Problem to work on
Write out, exactly and in full, the records given below, but not their pictures.

[Saved entries]

=======

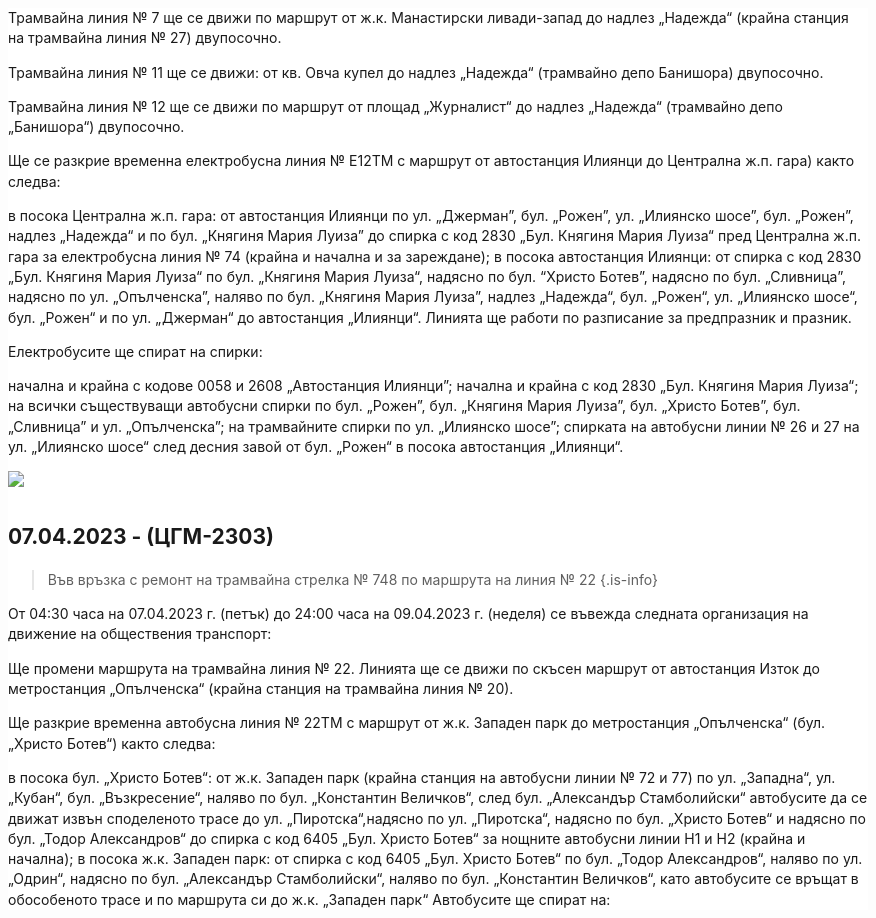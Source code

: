 Трамвайна линия № 7 ще се движи по маршрут от ж.к. Манастирски ливади-запад до надлез „Надежда“ (крайна станция на трамвайна линия № 27) двупосочно.

Трамвайна линия № 11 ще се движи: от кв. Овча купел до надлез „Надежда“ (трамвайно депо Банишора) двупосочно.

Трамвайна линия № 12 ще се движи по маршрут от площад „Журналист“ до надлез „Надежда“ (трамвайно депо „Банишора“) двупосочно.

Ще се разкрие временна електробусна линия № Е12ТМ с маршрут от автостанция Илиянци до Централна ж.п. гара) както следва:

в посока Централна ж.п. гара: от автостанция Илиянци по ул. „Джерман”, бул. „Рожен”, ул. „Илиянско шосе”, бул. „Рожен”, надлез „Надежда“ и по бул. „Княгиня Мария Луиза” до спирка с код 2830 „Бул. Княгиня Мария Луиза“ пред Централна ж.п. гара за електробусна линия № 74 (крайна и начална и за зареждане);
в посока автостанция Илиянци: от спирка с код 2830 „Бул. Княгиня Мария Луиза“ по бул. „Княгиня Мария Луиза“, надясно по бул. “Христо Ботев”, надясно по бул. „Сливница”, надясно по ул. „Опълченска”, наляво по бул. „Княгиня Мария Луиза”, надлез „Надежда“, бул. „Рожен“, ул. „Илиянско шосе“, бул. „Рожен“ и по ул. „Джерман“ до автостанция „Илиянци“.
Линията ще работи по разписание за предпразник и празник.

Електробусите ще спират на спирки:

начална и крайна с кодове 0058 и 2608  „Автостанция Илиянци”;
начална и крайна с код 2830 „Бул. Княгиня Мария Луиза“;
на всички съществуващи автобусни спирки по бул. „Рожен”, бул. „Княгиня Мария Луиза”, бул. „Христо Ботев”, бул. „Сливница” и ул. „Опълченска”;
на трамвайните спирки по ул. „Илиянско шосе”;
спирката на автобусни линии № 26 и 27 на ул. „Илиянско шосе“ след десния завой от бул. „Рожен“ в посока автостанция „Илиянци“.

<img src="https://drive.google.com/uc?id=1-uHA0znQWZQU9I1Vu03jVQG800xW3TkB">


## 07.04.2023 - (ЦГМ-2303)
> Във връзка с ремонт на трамвайна стрелка № 748 по маршрута на линия № 22 
{.is-info}


От 04:30 часа на 07.04.2023 г. (петък) до 24:00 часа на 09.04.2023 г. (неделя) се въвежда следната организация на движение на обществения транспорт:

Ще промени маршрута на трамвайна линия № 22. Линията ще се движи по скъсен маршрут от автостанция Изток до метростанция „Опълченска“ (крайна станция на трамвайна линия № 20).

Ще разкрие временна автобусна линия № 22ТМ с маршрут от ж.к. Западен парк до метростанция „Опълченска“ (бул. „Христо Ботев“) както следва:

в посока бул. „Христо Ботев“: от ж.к. Западен парк (крайна станция на автобусни линии № 72 и 77) по ул. „Западна“, ул. „Кубан“, бул. „Възкресение“, наляво по бул. „Константин Величков“, след бул. „Александър Стамболийски“ автобусите да се движат извън споделеното трасе до ул. „Пиротска“,надясно по ул. „Пиротска“, надясно по бул. „Христо Ботев“ и надясно по бул. „Тодор Александров“ до спирка с код 6405 „Бул. Христо Ботев“ за нощните автобусни линии Н1 и Н2 (крайна и начална);
в посока ж.к. Западен парк: от спирка с код 6405 „Бул. Христо Ботев“ по бул. „Тодор Александров“, наляво по ул. „Одрин“, надясно по бул. „Александър Стамболийски“, наляво по бул. „Константин Величков“, като автобусите се връщат в обособеното трасе и по маршрута си до ж.к. „Западен парк“
Автобусите ще спират на:
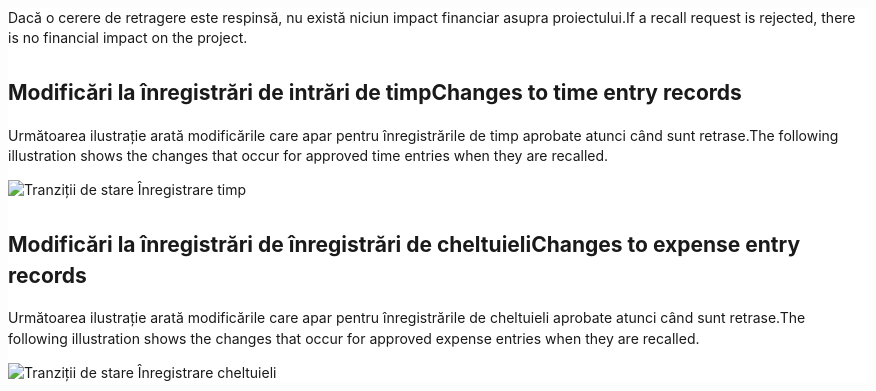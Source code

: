 <span data-ttu-id="45406-155">Dacă o cerere de retragere este respinsă, nu există niciun impact financiar asupra proiectului.</span><span class="sxs-lookup"><span data-stu-id="45406-155">If a recall request is rejected, there is no financial impact on the project.</span></span>

## <a name="changes-to-time-entry-records"></a><span data-ttu-id="45406-156">Modificări la înregistrări de intrări de timp</span><span class="sxs-lookup"><span data-stu-id="45406-156">Changes to time entry records</span></span>

<span data-ttu-id="45406-157">Următoarea ilustrație arată modificările care apar pentru înregistrările de timp aprobate atunci când sunt retrase.</span><span class="sxs-lookup"><span data-stu-id="45406-157">The following illustration shows the changes that occur for approved time entries when they are recalled.</span></span>

![Tranziții de stare Înregistrare timp](media/TimeEntryStateTransitions.png)

## <a name="changes-to-expense-entry-records"></a><span data-ttu-id="45406-159">Modificări la înregistrări de înregistrări de cheltuieli</span><span class="sxs-lookup"><span data-stu-id="45406-159">Changes to expense entry records</span></span>

<span data-ttu-id="45406-160">Următoarea ilustrație arată modificările care apar pentru înregistrările de cheltuieli aprobate atunci când sunt retrase.</span><span class="sxs-lookup"><span data-stu-id="45406-160">The following illustration shows the changes that occur for approved expense entries when they are recalled.</span></span>

![Tranziții de stare Înregistrare cheltuieli](media/ExpenseEntryStateTransitions.png)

=======

Response to the task
Source code

: Трамвайна линия № 7 ще се движи по маршрут от ж.к. Манастирски ливади-запад до надлез „Надежда“ (крайна станция на трамвайна линия № 27) двупосочно.

Трамвайна линия № 11 ще се движи: от кв. Овча купел до надлез „Надежда“ (трамвайно депо Банишора) двупосочно.

Трамвайна линия № 12 ще се движи по маршрут от площад „Журналист“ до надлез „Надежда“ (трамвайно депо „Банишора“) двупосочно.

Ще се разкрие временна електробусна линия № Е12ТМ с маршрут от автостанция Илиянци до Централна ж.п. гара) както следва:

в посока Централна ж.п. гара: от автостанция Илиянци по ул. „Джерман”, бул. „Рожен”, ул. „Илиянско шосе”, бул. „Рожен”, надлез „Надежда“ и по бул. „Княгиня Мария Луиза” до спирка с код 2830 „Бул. Княгиня Мария Луиза“ пред Централна ж.п. гара за електробусна линия № 74 (крайна и начална и за зареждане);
в посока автостанция Илиянци: от спирка с код 2830 „Бул. Княгиня Мария Луиза“ по бул. „Княгиня Мария Луиза“, надясно по бул. “Христо Ботев”, надясно по бул. „Сливница”, надясно по ул. „Опълченска”, наляво по бул. „Княгиня Мария Луиза”, надлез „Надежда“, бул. „Рожен“, ул. „Илиянско шосе“, бул. „Рожен“ и по ул. „Джерман“ до автостанция „Илиянци“.
Линията ще работи по разписание за предпразник и празник.

Електробусите ще спират на спирки:

начална и крайна с кодове 0058 и 2608  „Автостанция Илиянци”;
начална и крайна с код 2830 „Бул. Княгиня Мария Луиза“;
на всички съществуващи автобусни спирки по бул. „Рожен”, бул. „Княгиня Мария Луиза”, бул. „Христо Ботев”, бул. „Сливница” и ул. „Опълченска”;
на трамвайните спирки по ул. „Илиянско шосе”;
спирката на автобусни линии № 26 и 27 на ул. „Илиянско шосе“ след десния завой от бул. „Рожен“ в посока автостанция „Илиянци“.

<img src="https://drive.google.com/uc?id=1-uHA0znQWZQU9I1Vu03jVQG800xW3TkB">


## 07.04.2023 - (ЦГМ-2303)
> Във връзка с ремонт на трамвайна стрелка № 748 по маршрута на линия № 22 
{.is-info}


От 04:30 часа на 07.04.2023 г. (петък) до 24:00 часа на 09.04.2023 г. (неделя) се въвежда следната организация на движение на обществения транспорт:

Ще промени маршрута на трамвайна линия № 22. Линията ще се движи по скъсен маршрут от автостанция Изток до метростанция „Опълченска“ (крайна станция на трамвайна линия № 20).

Ще разкрие временна автобусна линия № 22ТМ с маршрут от ж.к. Западен парк до метростанция „Опълченска“ (бул. „Христо Ботев“) както следва:

в посока бул. „Христо Ботев“: от ж.к. Западен парк (крайна станция на автобусни линии № 72 и 77) по ул. „Западна“, ул. „Кубан“, бул. „Възкресение“, наляво по бул. „Константин Величков“, след бул. „Александър Стамболийски“ автобусите да се движат извън споделеното трасе до ул. „Пиротска“,надясно по ул. „Пиротска“, надясно по бул. „Христо Ботев“ и надясно по бул. „Тодор Александров“ до спирка с код 6405 „Бул. Христо Ботев“ за нощните автобусни линии Н1 и Н2 (крайна и начална);
в посока ж.к. Западен парк: от спирка с код 6405 „Бул. Христо Ботев“ по бул. „Тодор Александров“, наляво по ул. „Одрин“, надясно по бул. „Александър Стамболийски“, наляво по бул. „Константин Величков“, като автобусите се връщат в обособеното трасе и по маршрута си до ж.к. „Западен парк“
Автобусите ще спират на:
Source code

: <span data-ttu-id="45406-155">Dacă o cerere de retragere este respinsă, nu există niciun impact financiar asupra proiectului.</span><span class="sxs-lookup"><span data-stu-id="45406-155">If a recall request is rejected, there is no financial impact on the project.</span></span>

## <a name="changes-to-time-entry-records"></a><span data-ttu-id="45406-156">Modificări la înregistrări de intrări de timp</span><span class="sxs-lookup"><span data-stu-id="45406-156">Changes to time entry records</span></span>

<span data-ttu-id="45406-157">Următoarea ilustrație arată modificările care apar pentru înregistrările de timp aprobate atunci când sunt retrase.</span><span class="sxs-lookup"><span data-stu-id="45406-157">The following illustration shows the changes that occur for approved time entries when they are recalled.</span></span>

![Tranziții de stare Înregistrare timp](media/TimeEntryStateTransitions.png)

## <a name="changes-to-expense-entry-records"></a><span data-ttu-id="45406-159">Modificări la înregistrări de înregistrări de cheltuieli</span><span class="sxs-lookup"><span data-stu-id="45406-159">Changes to expense entry records</span></span>

<span data-ttu-id="45406-160">Următoarea ilustrație arată modificările care apar pentru înregistrările de cheltuieli aprobate atunci când sunt retrase.</span><span class="sxs-lookup"><span data-stu-id="45406-160">The following illustration shows the changes that occur for approved expense entries when they are recalled.</span></span>

![Tranziții de stare Înregistrare cheltuieli](media/ExpenseEntryStateTransitions.png)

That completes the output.